Sacramento lawyer to serve prison time for tax evasion

Sacramento attorney James Stewart Richards was sentenced Thursday to two years in federal prison for evading income taxes.

He pleaded guilty in May to one count of evasion. At that time, Richards, 69, owed back taxes for the years 1994 through 2003, plus penalties and interest, totaling $519,438, according to a written plea agreement.

He admitted lying to the Internal Revenue Service in 2001 in order to hide his ownership of six rental properties and two bank accounts. He also admitted utilizing an account in a nominee’s name that held his own assets, from which he withdrew $100,000 in June 2004. The following year, when alerted by the bank that the IRS was making inquiries about the nominee account, he instructed the bank not to give the agency any records and then withdrew another $100,000, Richards acknowledged.

He further admitted that six months later he purchased a yacht for $92,000 and titled it in someone else’s name to conceal it as an asset.

As a matter of course, he handled his money with cashier’s checks from February 2002 to June 2007, hoping they would leave less of a paper trail, Richards confessed.

Assistant Federal Public Defender Michael Petrik Jr. argued on behalf of Richards for probation so he could work and make payments on what he owes the government. Even if he is disbarred in California and Hawaii, the two states where he is licensed to practice law, he could fall back on his know-how as a mechanic to earn money and chip away at the restitution, Petrik said.

But U.S. District Judge Morrison C. England Jr. rejected that course, although the 24 months he imposed on Richards is the bottom of the sentencing guideline range.

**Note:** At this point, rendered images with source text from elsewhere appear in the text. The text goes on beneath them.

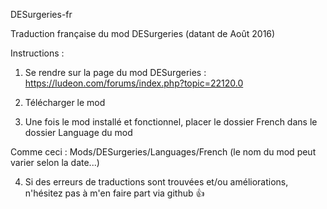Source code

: DESurgeries-fr

Traduction française du mod DESurgeries (datant de Août 2016)

Instructions :

1) Se rendre sur la page du mod DESurgeries : https://ludeon.com/forums/index.php?topic=22120.0

2) Télécharger le mod

3) Une fois le mod installé et fonctionnel, placer le dossier French dans le dossier Language du mod

Comme ceci : Mods/DESurgeries/Languages/French (le nom du mod peut varier selon la date...)

4) Si des erreurs de traductions sont trouvées et/ou améliorations, n'hésitez pas à m'en faire part via github :+1:

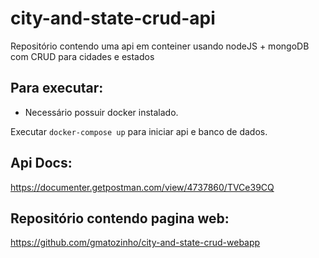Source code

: # city-and-state-crud-api

Repositório contendo uma api em conteiner usando nodeJS + mongoDB com CRUD para cidades e estados

## Para executar:

* Necessário possuir docker instalado.

Executar `docker-compose up` para iniciar api e banco de dados.

## Api Docs:

https://documenter.getpostman.com/view/4737860/TVCe39CQ

## Repositório contendo pagina web:

https://github.com/gmatozinho/city-and-state-crud-webapp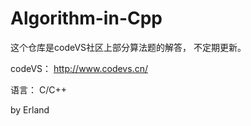 # Algorithm-in-Cpp

 这个仓库是codeVS社区上部分算法题的解答， 不定期更新。
 
 codeVS： http://www.codevs.cn/
 
 语言： C/C++

 by Erland

 
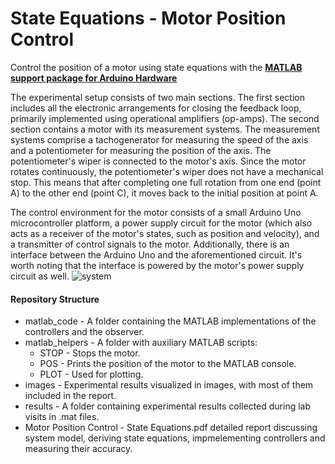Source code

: # State Equations - Motor Position Control
Control the position of a motor using state equations with the **[MATLAB support package for Arduino Hardware](https://www.mathworks.com/matlabcentral/fileexchange/47522-matlab-support-package-for-arduino-hardware)**

The experimental setup consists of two main sections. The first section includes all the electronic arrangements for closing the feedback loop, primarily implemented using operational amplifiers (op-amps). The second section contains a motor with its measurement systems. The measurement systems comprise a tachogenerator for measuring the speed of the axis and a potentiometer for measuring the position of the axis. The potentiometer's wiper is connected to the motor's axis. Since the motor rotates continuously, the potentiometer's wiper does not have a mechanical stop. This means that after completing one full rotation from one end (point A) to the other end (point C), it moves back to the initial position at point A.

The control environment for the motor consists of a small Arduino Uno microcontroller platform, a power supply circuit for the motor (which also acts as a receiver of the motor's states, such as position and velocity), and a transmitter of control signals to the motor. Additionally, there is an interface between the Arduino Uno and the aforementioned circuit. It's worth noting that the interface is powered by the motor's power supply circuit as well.
![system](https://github.com/tsiolakis/state_equations_motor_position/assets/62109828/7bdabe9b-f193-43f7-b877-5f2da1be5bad)

#### Repository Structure
- matlab_code - A folder containing the MATLAB implementations of the controllers and the observer.
- matlab_helpers - A folder with auxiliary MATLAB scripts:
  - STOP - Stops the motor.
  - POS - Prints the position of the motor to the MATLAB console.
  - PLOT - Used for plotting.
- images - Experimental results visualized in images, with most of them included in the report.
- results - A folder containing experimental results collected during lab visits in .mat files.
- Motor Position Control - State Equations.pdf detailed report discussing system model, deriving state equations, impmelementing controllers and measuring their accuracy. 
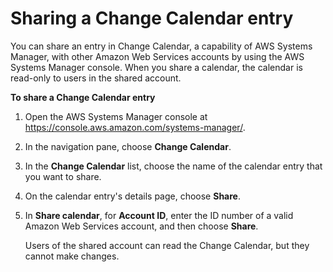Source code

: # Sharing a Change Calendar entry<a name="change-calendar-share"></a>

You can share an entry in Change Calendar, a capability of AWS Systems Manager, with other Amazon Web Services accounts by using the AWS Systems Manager console\. When you share a calendar, the calendar is read\-only to users in the shared account\.

**To share a Change Calendar entry**

1. Open the AWS Systems Manager console at [https://console\.aws\.amazon\.com/systems\-manager/](https://console.aws.amazon.com/systems-manager/)\.

1. In the navigation pane, choose **Change Calendar**\.

1. In the **Change Calendar** list, choose the name of the calendar entry that you want to share\.

1. On the calendar entry's details page, choose **Share**\.

1. In **Share calendar**, for **Account ID**, enter the ID number of a valid Amazon Web Services account, and then choose **Share**\.

   Users of the shared account can read the Change Calendar, but they cannot make changes\.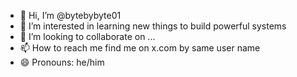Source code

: - 👋 Hi, I’m @bytebybyte01
- 👀 I’m interested in learning new things to build powerful systems
- 💞️ I’m looking to collaborate on ...
- 📫 How to reach me find me on x.com by same user name 
- 😄 Pronouns: he/him

<!---
bytebybyte01/bytebybyte01 is a ✨ special ✨ repository because its `README.md` (this file) appears on your GitHub profile.
You can click the Preview link to take a look at your changes.
--->

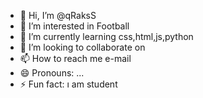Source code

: - 👋 Hi, I’m @qRaksS
- 👀 I’m interested in Football
- 🌱 I’m currently learning css,html,js,python
- 💞️ I’m looking to collaborate on 
- 📫 How to reach me e-mail
- 😄 Pronouns: ...
- ⚡ Fun fact: ı am student

<!---
qRaksS/qRaksS is a ✨ special ✨ repository because its `README.md` (this file) appears on your GitHub profile.
You can click the Preview link to take a look at your changes.
--->
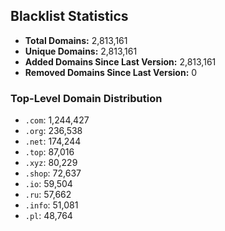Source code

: ## Blacklist Statistics

- **Total Domains:** 2,813,161
- **Unique Domains:** 2,813,161
- **Added Domains Since Last Version:** 2,813,161
- **Removed Domains Since Last Version:** 0

### Top-Level Domain Distribution

-  `.com`: 1,244,427
-  `.org`: 236,538
-  `.net`: 174,244
-  `.top`: 87,016
-  `.xyz`: 80,229
-  `.shop`: 72,637
-  `.io`: 59,504
-  `.ru`: 57,662
-  `.info`: 51,081
-  `.pl`: 48,764
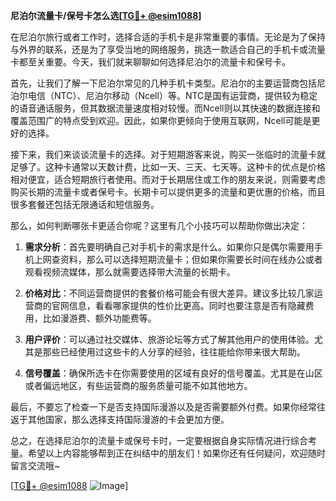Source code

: **尼泊尔流量卡/保号卡怎么选[[TG💪+ @esim1088](https://t.me/s/esim1088)]**

在尼泊尔旅行或者工作时，选择合适的手机卡是非常重要的事情。无论是为了保持与外界的联系，还是为了享受当地的网络服务，挑选一款适合自己的手机卡或流量卡都至关重要。今天，我们就来聊聊如何选择尼泊尔的流量卡和保号卡。

首先，让我们了解一下尼泊尔常见的几种手机卡类型。尼泊尔的主要运营商包括尼泊尔电信（NTC）、尼泊尔移动（Ncell）等。NTC是国有运营商，提供较为稳定的语音通话服务，但其数据流量速度相对较慢。而Ncell则以其快速的数据连接和覆盖范围广的特点受到欢迎。因此，如果你更倾向于使用互联网，Ncell可能是更好的选择。

接下来，我们来谈谈流量卡的选择。对于短期游客来说，购买一张临时的流量卡就足够了。这种卡通常以天数计费，比如一天、三天、七天等。这种卡的优点是价格相对便宜，适合短期旅行者使用。而对于长期居住或工作的朋友来说，则需要考虑购买长期的流量卡或者保号卡。长期卡可以提供更多的流量和更优惠的价格，而且很多套餐还包括无限通话和短信服务。

那么，如何判断哪张卡更适合你呢？这里有几个小技巧可以帮助你做出决定：

1. **需求分析**：首先要明确自己对手机卡的需求是什么。如果你只是偶尔需要用手机上网查资料，那么可以选择短期流量卡；但如果你需要长时间在线办公或者观看视频流媒体，那么就需要选择带大流量的长期卡。

2. **价格对比**：不同运营商提供的套餐价格可能会有很大差异。建议多比较几家运营商的官网信息，看看哪家提供的性价比更高。同时也要注意是否有隐藏费用，比如漫游费、额外功能费等。

3. **用户评价**：可以通过社交媒体、旅游论坛等方式了解其他用户的使用体验。尤其是那些已经使用过这些卡的人分享的经验，往往能给你带来很大帮助。

4. **信号覆盖**：确保所选卡在你需要使用的区域有良好的信号覆盖。尤其是在山区或者偏远地区，有些运营商的服务质量可能不如其他地方。

最后，不要忘了检查一下是否支持国际漫游以及是否需要额外付费。如果你经常往返于其他国家，那么选择支持国际漫游的卡会更加方便。

总之，在选择尼泊尔的流量卡或保号卡时，一定要根据自身实际情况进行综合考量。希望以上内容能够帮到正在纠结中的朋友们！如果你还有任何疑问，欢迎随时留言交流哦~

[[TG💪+ @esim1088](https://t.me/s/esim1088) ![Image](https://i.postimg.cc/4NQfJmqS/Snipaste-2025-05-13-00-14-12.png)]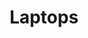 ---
title: "Laptops"
type: "device"
items:
    # brand: apple 
  - name: HP ProBook 430 G6
    price: Kshs. 88,297 + VAT
    image: "probook-430-g6-1.jpg"
    brand: hp
    status: Available
    description:
      - UMA i5-10210U 430 G7 /
      - 13.3 HD AG SVA 220 HD / 
      - 8GB 1D DDR4 2666/ 
      - 1TB 5400 / 
      - W10p64 / 
      - 1yw / 
      - 720p / 
      - Clickpad / 
      - Intel Wi-Fi 6 AX201 ax 2x2 MU-MIMO nvP +BT 5 / 
      - Pike Silver Aluminum /

  - name: HP ProBook 430 G6
    price: Kshs. 73,874 + VAT
    image: "probook-430-g6-4.jpg"
    brand: hp
    status: Available
    description:
      - UMA i5-10210U 430 G7 / 
      - 13.3 HD AG SVA 220 HD /
      - 8GB 1D DDR4 2666 / 
      - 512GB PCIe NVMe Value / 
      - DOS3.0 / 
      - 1yw / 
      - 720p / 
      - Clickpad / 
      - Realtek AC 2x2+BT 5 /
      - Pike Silver Aluminum /

  - name: HP ProBook 430 G6
    price: Kshs. 94,512 + VAT
    image: "probook-430-g6-5.jpg"
    brand: hp
    status: Available
    description:
      - UMA i5-10210U 430 G7 / 
      - 13.3 FHD AG UWVA 250 HD /
      - 8GB 1D DDR4 2666 /
      - 512GB PCIe NVMe Value / 
      - W10p64 /
      - 1yw / 
      - 720p / 
      - Clickpad /
      - Intel Wi-Fi 6 AX201 ax 2x2 MU-MIMO nvP +BT 5 / 
      - Pike Silver Aluminum / 

  - name: HP ProBook 430 G6
    price: Kshs. 87,710+ VAT
    image: "probook-430-g6-6.jpg"
    brand: hp
    status: Available
    description:
      - UMA i7-10510U 430 G7 /
      - 13.3 HD AG SVA 220 HD / 
      - 8GB 1D DDR4 2666 /
      - 512GB PCIe NVMe Value / 
      - DOS3.0 / 
      - 1yw / 
      - 720p /
      - Clickpad /
      - Intel Wi-Fi 6 AX201 ax 2x2 MU-MIMO nvP +BT 5 /
      - Pike Silver Aluminum / 

  - name: HP ProBook 430 G6
    price: Kshs. 104,948 + VAT
    image: "probook-430-g6-7.jpg"
    brand: hp
    status: Available
    description:
      - UMA i7-10510U 430 G7 / 
      - 13.3 FHD AG UWVA 250 HD /
      - 8GB 1D DDR4 2666 / 
      - 1TB 5400 / 
      - W10p64 / 
      - 1yw /
      - 720p / 
      - Clickpad / 
      - Intel Wi-Fi 6 AX201 ax 2x2 MU-MIMO nvP +BT 5 / 
      - Pike Silver Aluminum / 

  - name: HP ProBook 430 G6

    price: Kshs. 108,348+ VAT
    image: "probook-430-g6-3.jpg"
    brand: hp
    status: Available
    description:
      - UMA i7-10510U 430 G7 / 
      - 13.3 FHD AG UWVA 250 HD / 
      - 8GB 1D DDR4 2666 / 
      - 512GB PCIe NVMe Value /
      - W10p64 /
      - 1yw /
      - 720p / 
      - Clickpad / 
      - Intel Wi-Fi 6 AX201 ax 2x2 MU-MIMO nvP +BT 5 / 
      - Pike Silver Aluminum / 
---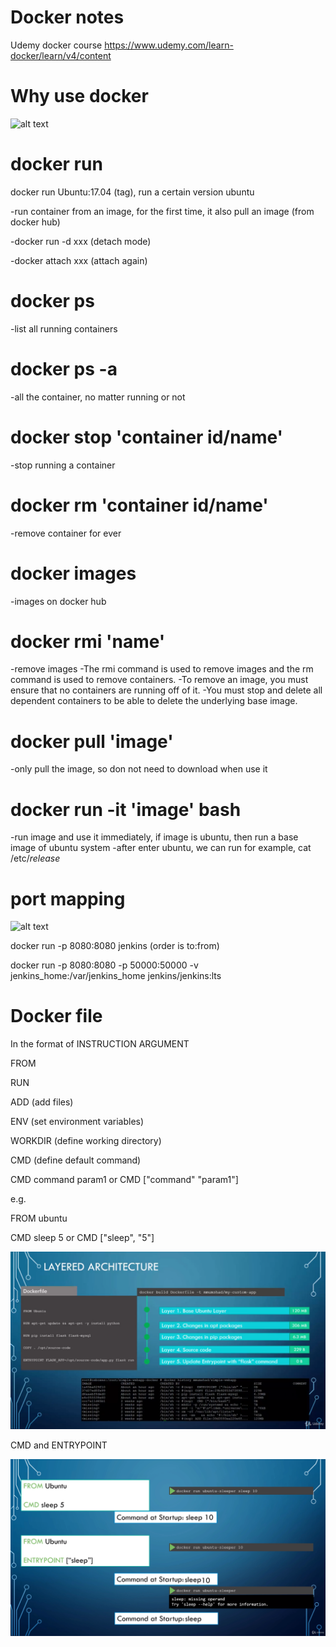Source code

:# Docker notes
Udemy docker course
https://www.udemy.com/learn-docker/learn/v4/content

# Why use docker

![alt text](https://github.com/duozhanggithub/udemy-docker-course/blob/master/explaination%20of%20containers.png)

# docker run

docker run Ubuntu:17.04 (tag), run a certain version ubuntu

-run container from an image, for the first time, it also pull an image (from docker hub)

-docker run -d xxx (detach mode)

-docker attach xxx (attach again)

# docker ps

-list all running containers

# docker ps -a

-all the container, no matter running or not

# docker stop 'container id/name'

-stop running a container

# docker rm 'container id/name'

-remove container for ever

# docker images

-images on docker hub

# docker rmi 'name'

-remove images
-The rmi command is used to remove images and the rm command is used to remove containers. 
-To remove an image, you must ensure that no containers are running off of it. 
-You must stop and delete all dependent containers to be able to delete the underlying base image.

# docker pull 'image'

-only pull the image, so don not need to download when use it

# docker run -it 'image' bash

-run image and use it immediately, if image is ubuntu, then run a base image of ubuntu system
-after enter ubuntu, we can run for example, cat /etc/*release*

# port mapping

![alt text](https://github.com/duozhanggithub/udemy-docker-course/blob/master/docker%20port%20mapping.png)

docker run -p 8080:8080 jenkins (order is to:from)

docker run -p 8080:8080 -p 50000:50000 -v jenkins_home:/var/jenkins_home jenkins/jenkins:lts

# Docker file

In the format of INSTRUCTION ARGUMENT

FROM

RUN

ADD (add files)

ENV (set environment variables)

WORKDIR (define working directory)

CMD (define default command)

CMD command param1 or CMD ["command" "param1"]

e.g. 

FROM ubuntu

CMD sleep 5 or CMD ["sleep", "5"]

![alt text](https://github.com/duozhanggithub/Docker-notes/blob/master/Dockerfile%20procedures.png)

CMD and ENTRYPOINT

![alt text](https://github.com/duozhanggithub/Docker-notes/blob/master/CMD%20and%20Entrypoint.png)
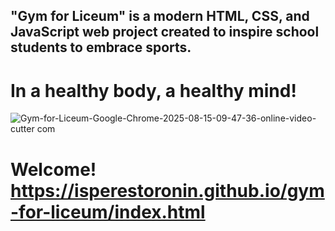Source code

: ## "Gym for Liceum" is a modern HTML, CSS, and JavaScript web project created to inspire school students to embrace sports.
 
# In a healthy body, a healthy mind!

![Gym-for-Liceum-Google-Chrome-2025-08-15-09-47-36-_online-video-cutter com_](https://github.com/user-attachments/assets/e83f2c70-4ae0-4f51-9780-ea69ff0fc8e9)

# Welcome! https://isperestoronin.github.io/gym-for-liceum/index.html





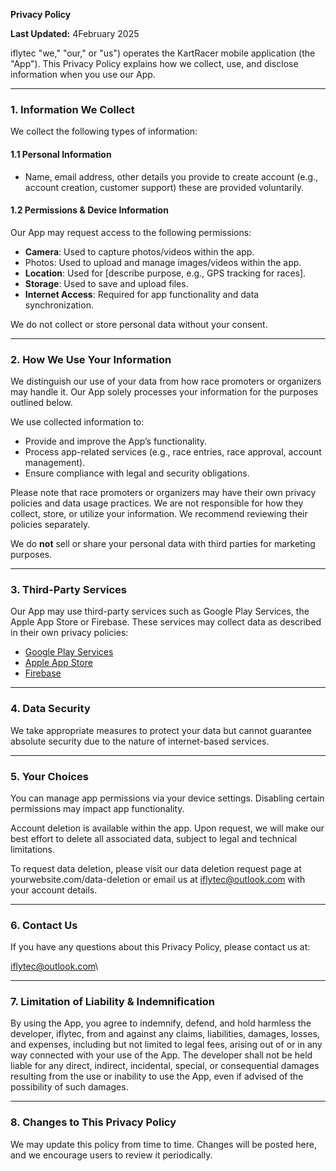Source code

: **Privacy Policy**

**Last Updated:** 4February 2025

iflytec "we," "our," or "us") operates the KartRacer mobile application (the "App"). This Privacy Policy explains how we collect, use, and disclose information when you use our App.

---

### **1. Information We Collect**

We collect the following types of information:

#### **1.1 Personal Information**

- Name, email address, other details you provide to create account (e.g., account creation, customer support) these are provided voluntarily.

#### **1.2 Permissions & Device Information**

Our App may request access to the following permissions:

- **Camera**: Used to capture photos/videos within the app.
- Photos: Used to upload and manage images/videos within the app.
- **Location**: Used for [describe purpose, e.g., GPS tracking for races].
- **Storage**: Used to save and upload files.
- **Internet Access**: Required for app functionality and data synchronization.

We do not collect or store personal data without your consent.

---

### **2. How We Use Your Information**

We distinguish our use of your data from how race promoters or organizers may handle it. Our App solely processes your information for the purposes outlined below.

We use collected information to:

- Provide and improve the App’s functionality.
- Process app-related services (e.g., race entries, race approval, account management).
- Ensure compliance with legal and security obligations.

Please note that race promoters or organizers may have their own privacy policies and data usage practices. We are not responsible for how they collect, store, or utilize your information. We recommend reviewing their policies separately.

We do **not** sell or share your personal data with third parties for marketing purposes.

---

### **3. Third-Party Services**

Our App may use third-party services such as Google Play Services, the Apple App Store or Firebase. These services may collect data as described in their own privacy policies:

- [Google Play Services](https://policies.google.com/privacy)
- [Apple App Store](https://www.apple.com/legal/privacy/en-ww/)
- [Firebase](https://firebase.google.com/support/privacy)

---

### **4. Data Security**

We take appropriate measures to protect your data but cannot guarantee absolute security due to the nature of internet-based services.

---

### **5. Your Choices**

You can manage app permissions via your device settings. Disabling certain permissions may impact app functionality.

Account deletion is available within the app. Upon request, we will make our best effort to delete all associated data, subject to legal and technical limitations.

To request data deletion, please visit our data deletion request page at yourwebsite.com/data-deletion or email us at iflytec@outlook.com with your account details.



---

### **6. Contact Us**

If you have any questions about this Privacy Policy, please contact us at:

[iflytec@outlook.com](mailto\:iflytec@outlook.com)\


---
### 7. Limitation of Liability & Indemnification

By using the App, you agree to indemnify, defend, and hold harmless the developer, iflytec, from and against any claims, liabilities, damages, losses, and expenses, including but not limited to legal fees, arising out of or in any way connected with your use of the App. The developer shall not be held liable for any direct, indirect, incidental, special, or consequential damages resulting from the use or inability to use the App, even if advised of the possibility of such damages.

---
### **8. Changes to This Privacy Policy**

We may update this policy from time to time. Changes will be posted here, and we encourage users to review it periodically.

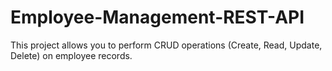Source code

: # Employee-Management-REST-API
This project allows you to perform CRUD operations (Create, Read, Update, Delete) on employee records. 
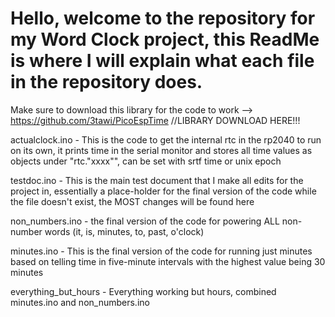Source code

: # Hello, welcome to the repository for my Word Clock project, this ReadMe is where I will explain what each file in the repository does.

Make sure to download this library for the code to work --> https://github.com/3tawi/PicoEspTime //LIBRARY DOWNLOAD HERE!!!

actualclock.ino - This is the code to get the internal rtc in the rp2040 to run on its own, it prints time in the serial monitor and stores all time values as objects under "rtc."xxxx"", can be set with  srtf time or unix epoch

testdoc.ino - This is the main test document that I make all edits for the project in, essentially a place-holder for the final version of the code while the file doesn't exist, the MOST changes will be found here

non_numbers.ino - the final version of the code for powering ALL non-number words (it, is, minutes, to, past, o'clock) 

minutes.ino - This is the final version of the code for running just minutes based on telling time in five-minute intervals with the highest value being 30 minutes

everything_but_hours - Everything working but hours, combined minutes.ino and non_numbers.ino
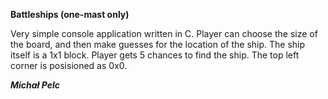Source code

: <b>Battleships (one-mast only)</b>

Very simple console application written in C. Player can choose the size of the board, and then make guesses for the location of the ship.
The ship itself is a 1x1 block.
Player gets 5 chances to find the ship. The top left corner is posisioned as 0x0.

<b><i>Michał Pelc</b></i>
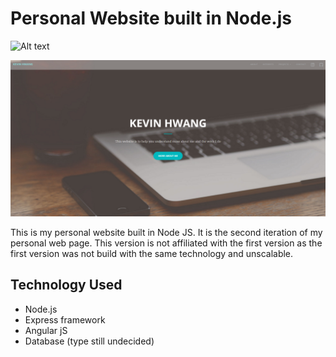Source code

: # Personal Website built in Node.js

![Alt text](https://travis-ci.org/mykevin81/Personal-Website.svg?branch=master "Travis CI")

![Alt text](/public/img/ScreenShot.png?raw=true "Website View")

This is my personal website built in Node JS. It is the second iteration of my personal web page. This version is not affiliated with the first version as the first version was not build with the same technology and unscalable.

## Technology Used
  - Node.js
  - Express framework
  - Angular jS
  - Database (type still undecided)
  

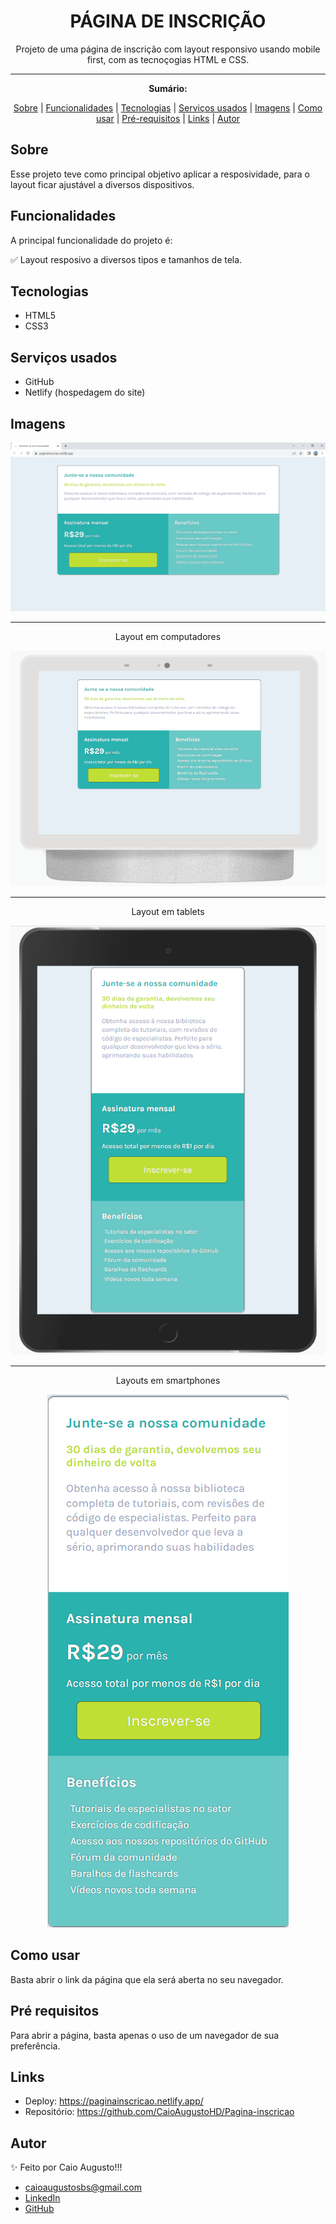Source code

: <h1 align="center">PÁGINA DE INSCRIÇÃO</h1>
<p align="center">Projeto de uma página de inscrição com layout responsivo usando mobile first, com as tecnoçogias HTML e CSS.</p>

---

**<p align="center">Sumário:</p>**
<p align="center">
<a href="#sobre">Sobre</a> |
<a href="#funcionalidades">Funcionalidades</a> |
<a href="#tecnologias">Tecnologias</a> |
<a href="#serviços-usados">Serviços usados</a> |
<a href="#imagens">Imagens</a> |
<a href="#como-usar">Como usar</a> |
<a href="#pré-requisitos">Pré-requisitos</a> |
<a href="#links">Links</a> |
<a href="#autor">Autor</a></p>



## Sobre
Esse projeto teve como principal objetivo aplicar a resposividade, para o layout ficar ajustável a diversos dispositivos.


## Funcionalidades
A principal funcionalidade do projeto é:

✅ Layout resposivo a diversos tipos e tamanhos de tela.


## Tecnologias
* HTML5
* CSS3


## Serviços usados
* GitHub
* Netlify (hospedagem do site)


## Imagens
<img src="img/telapc.png" alt="Layout em computadores">

---
<p align="center">Layout em computadores</p>
<div align="center">
  <img src="img/telahub.png" alt="Computador com layout exibido">
</div>

---
<p align="center">Layout em tablets</p>
<div align="center">
  <img src="img/telatablet.png" alt="Layout em tablets">
</div>

---
<p align="center">Layouts em smartphones</p>
<div align="center">
  <img src="img/telacelular.png" alt="Layout em smartphones">
</div>


## Como usar
Basta abrir o link da página que ela será aberta no seu navegador.


## Pré requisitos
Para abrir a página, basta apenas o uso de um navegador de sua preferência.


## Links
* Deploy: https://paginainscricao.netlify.app/
* Repositório: https://github.com/CaioAugustoHD/Pagina-inscricao


## Autor
✨ Feito por Caio Augusto!!!

* caioaugustosbs@gmail.com
* <a href="https://www.linkedin.com/in/caio-augusto-cap/" target=”_blank”>LinkedIn</a>
* <a href="https://github.com/CaioAugustoHD" target=”_blank”>GitHub</a>
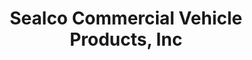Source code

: ---
title: "Sealco Commercial Vehicle Products, Inc"
url: /phoenix/sealco-commercial-vehicle-products-inc/
shop: car parts
---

Prosecutor Audrey Hemesath sought 27 months, the term recommended by a federal probation officer. They contended the crime was made more egregious by the fact that the evasive tactics employed by Richards required sophistication not possessed by the average taxpayer.

Not so, said Petrik.

“Mr. Richards simply hid money the IRS sought as any taxpayer might have,” the defense attorney insisted.